Carta a la embajadora Jean Manes: Gracias a usted, podemos seguir durmiendo

Dear Madam Ambassador:
En los últimos meses, recibimos señales interesantes de Washington: en el Senado, en el Congreso y en el Departamento de Estado expresaron preocupación por la corrupción y la impunidad en El Salvador, por la militarización de seguridad, por abusos policiales, por comandos de exterminio. Y en este contexto, tenía mucho sentido que el gobierno de Estados Unidos recomendaba la creación de una CICIES en nuestro país.

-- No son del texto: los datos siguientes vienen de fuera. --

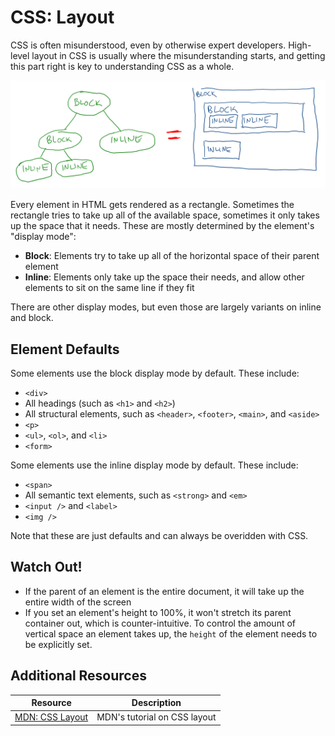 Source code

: # CSS: Layout

CSS is often misunderstood, even by otherwise expert developers. High-level layout in CSS is usually where the misunderstanding starts, and getting this part right is key to understanding CSS as a whole.

![CSS Layout](assets/css-layout.png)

Every element in HTML gets rendered as a rectangle. Sometimes the rectangle tries to take up all of the available space, sometimes it only takes up the space that it needs. These are mostly determined by the element's "display mode":

* **Block**: Elements try to take up all of the horizontal space of their parent element
* **Inline**: Elements only take up the space their needs, and allow other elements to sit on the same line if they fit

There are other display modes, but even those are largely variants on inline and block.

## Element Defaults

Some elements use the block display mode by default. These include:

* `<div>`
* All headings (such as `<h1>` and `<h2>`)
* All structural elements, such as `<header>`, `<footer>`, `<main>`, and `<aside>`
* `<p>`
* `<ul>`, `<ol>`, and `<li>`
* `<form>`

Some elements use the inline display mode by default. These include:

* `<span>`
* All semantic text elements, such as `<strong>` and `<em>`
* `<input />` and `<label>`
* `<img />`

Note that these are just defaults and can always be overidden with CSS.

## Watch Out!

* If the parent of an element is the entire document, it will take up the entire width of the screen
* If you set an element's height to 100%, it won't stretch its parent container out, which is counter-intuitive. To control the amount of vertical space an element takes up, the `height` of the element needs to be explicitly set.

## Additional Resources

| Resource | Description |
| --- | --- |
| [MDN: CSS Layout](https://developer.mozilla.org/en-US/docs/Learn/CSS/CSS_layout) | MDN's tutorial on CSS layout |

Me pregunto: ¿Qué habrá cambiado, para que usted, la nueva embajadora, ahora nos diga en televisión que no necesitamos ninguna CICIES, que Estados Unidos confía en las instituciones salvadoreñas – y que por lo tanto, nosotros también podemos confiar en la labor de la Fiscalía General, de la Policía Nacional Civil y el gobierno?

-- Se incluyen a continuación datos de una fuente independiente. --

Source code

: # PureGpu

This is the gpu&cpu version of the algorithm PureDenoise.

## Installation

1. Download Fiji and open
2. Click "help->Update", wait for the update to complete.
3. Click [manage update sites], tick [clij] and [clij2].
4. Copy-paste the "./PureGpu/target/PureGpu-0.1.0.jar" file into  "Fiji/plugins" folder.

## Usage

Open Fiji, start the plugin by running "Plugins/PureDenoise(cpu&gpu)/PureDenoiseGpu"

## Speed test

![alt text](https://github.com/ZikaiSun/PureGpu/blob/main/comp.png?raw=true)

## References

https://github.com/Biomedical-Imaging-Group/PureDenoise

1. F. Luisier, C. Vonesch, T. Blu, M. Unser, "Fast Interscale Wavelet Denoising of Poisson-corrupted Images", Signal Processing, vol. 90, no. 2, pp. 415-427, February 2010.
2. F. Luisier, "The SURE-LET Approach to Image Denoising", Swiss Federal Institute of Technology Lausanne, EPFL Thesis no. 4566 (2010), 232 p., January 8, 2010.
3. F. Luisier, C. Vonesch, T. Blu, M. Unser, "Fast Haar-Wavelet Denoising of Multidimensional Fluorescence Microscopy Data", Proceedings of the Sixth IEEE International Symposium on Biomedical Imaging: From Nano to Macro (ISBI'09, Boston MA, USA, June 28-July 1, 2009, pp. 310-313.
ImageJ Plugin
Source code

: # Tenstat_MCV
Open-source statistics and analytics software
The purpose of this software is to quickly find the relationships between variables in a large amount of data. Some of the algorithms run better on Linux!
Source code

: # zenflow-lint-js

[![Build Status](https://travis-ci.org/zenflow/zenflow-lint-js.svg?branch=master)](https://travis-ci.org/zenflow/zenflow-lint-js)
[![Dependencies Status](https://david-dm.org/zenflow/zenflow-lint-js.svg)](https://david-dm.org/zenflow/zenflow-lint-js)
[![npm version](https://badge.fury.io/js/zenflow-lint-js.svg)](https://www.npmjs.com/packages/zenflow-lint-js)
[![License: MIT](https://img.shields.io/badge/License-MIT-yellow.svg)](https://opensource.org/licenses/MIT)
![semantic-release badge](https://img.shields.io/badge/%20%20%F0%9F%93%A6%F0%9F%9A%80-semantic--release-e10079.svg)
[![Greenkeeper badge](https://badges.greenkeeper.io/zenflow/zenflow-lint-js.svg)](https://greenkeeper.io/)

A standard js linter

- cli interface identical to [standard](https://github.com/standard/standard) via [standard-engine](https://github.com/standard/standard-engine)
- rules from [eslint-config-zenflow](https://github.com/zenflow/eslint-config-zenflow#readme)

El gobierno no ha cambiado. El ministerio de Seguridad ha cambiado: se fue un ministro militante del PC, y vino otro militante de las FPL. La dirección de la PNC ha cambiado: un militante del partido gobernante sustituyó otro. Donde sí hubo cambio fue en la Fiscalía General de la República: Vino un nuevo fiscal, pero en los casos emblemáticos, contra los ex presidentes de la República bajo sospecha de enriquecimiento ilícito y en el caso de El Chaparral, no se ve avances. Y hubo un cambio en la embajada de Estados Unidos. Vino usted. De paso sea dicho: Aunque no he tenido el gusto de saludarla, bienvenida, Madam Ambassador…

De repente Estados Unidos, por voz de la embajadora nueva, nos dice: No se preocupen, pueden confiar en su gobierno, en su fiscal general, en su policía. No es necesario desestabilizar al gobierno exigiendo una Comisión internacional e independiente, confíen en sus instituciones. Están en buenas manos, porque la embajadora se reúne semanalmente con el Fiscal General, y frecuentemente con el gabinete de Seguridad de Salvador Sánchez Cerén y con el Consejo Nacional de Seguridad Ciudadana.

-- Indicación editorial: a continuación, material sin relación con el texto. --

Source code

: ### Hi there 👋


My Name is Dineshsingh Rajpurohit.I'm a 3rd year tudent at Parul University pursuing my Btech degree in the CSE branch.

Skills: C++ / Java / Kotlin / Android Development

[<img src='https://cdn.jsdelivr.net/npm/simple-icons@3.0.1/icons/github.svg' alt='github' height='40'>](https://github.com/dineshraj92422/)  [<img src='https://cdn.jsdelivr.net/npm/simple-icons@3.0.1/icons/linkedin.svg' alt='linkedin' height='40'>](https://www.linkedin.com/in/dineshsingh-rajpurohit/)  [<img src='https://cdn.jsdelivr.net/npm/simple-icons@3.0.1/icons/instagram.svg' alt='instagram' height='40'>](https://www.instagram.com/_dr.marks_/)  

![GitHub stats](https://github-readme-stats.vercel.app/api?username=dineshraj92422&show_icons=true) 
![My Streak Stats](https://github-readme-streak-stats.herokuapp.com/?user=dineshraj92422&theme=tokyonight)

Sigan durmiendo tranquilos.

No tiene idea, embajadora, cuánto me gustaría creerle; cuánto nos encantaría poder tener confianza en nuestras instituciones, en nuestros fiscales, en nuestros policías, en nuestros ministros y nuestro presidente…

Para recuperar esta confianza (porque la verdad es que la hemos perdido hace ratos), por favor díganos: ¿Qué es lo que realmente ha cambiado que justifique tener confianza? Ya que usted se reúne con tanta frecuencia con nuestras autoridades, usted debe saber.

¿Se terminó la impunidad?

¿Ya no hay corrupción ni impunidad? ¿Cómo, cuándo? ¿En qué casos concretos se rompió la impunidad? ¿Está preso Mauricio Funes y no nos dimos cuenta?

¿Ya no hay corrupción en los juzgados? Bueno, se han sustituido a unos jueces, ¿pero cuántos faltan?

¿Ya no hay abusos policiales? Bueno, se ha investigado una masacre, o más bien la muerte de una persona dentro de una masacre de nueve. Pero el jefe de la PNC sigue insistiendo que los miembros de su cuerpo élite actuaron correcto. Por tanto, van a seguir actuando igual…

¿Todos los casos de abusos policiales y de exterminio señalados en diferentes documentos oficiales de Washington se han satisfactoriamente investigados y resueltos? ¿Usted tiene garantías que no se van a repetir?

Quisiéramos ver un informe oficial de la embajada sobre todos estos casos. Luego pídanos confiar en nuestras instituciones.